__Data provided__.

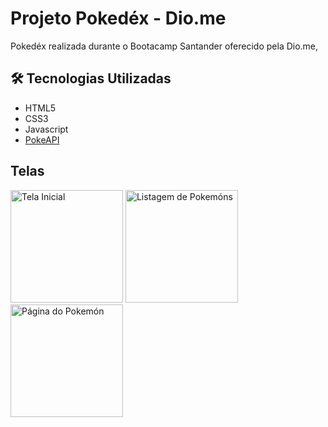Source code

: # Projeto Pokedéx - Dio.me
Pokedéx realizada durante o Bootacamp Santander oferecido pela Dio.me,

## 🛠 Tecnologias Utilizadas
* HTML5
* CSS3
* Javascript
* [PokeAPI](https://pokeapi.co/api/v2/)

## Telas
<div>
  <img src="https://media.discordapp.net/attachments/929069726372597815/1143715455220060251/image.png?width=205&height=446" alt="Tela Inicial" width="180px"/>
  <img src="https://media.discordapp.net/attachments/929069726372597815/1143715516842770492/image.png?width=208&height=451" alt="Listagem de Pokemóns" width="180px"/>
  <img src="https://media.discordapp.net/attachments/929069726372597815/1143715610946179152/image.png?width=207&height=450" alt="Página do Pokemón" width="180px"/>
</div>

__Exercise requirements__. Using the records above, state how many lines contain "Pokedéx"; a single number is the whole answer.

__Written response__. 2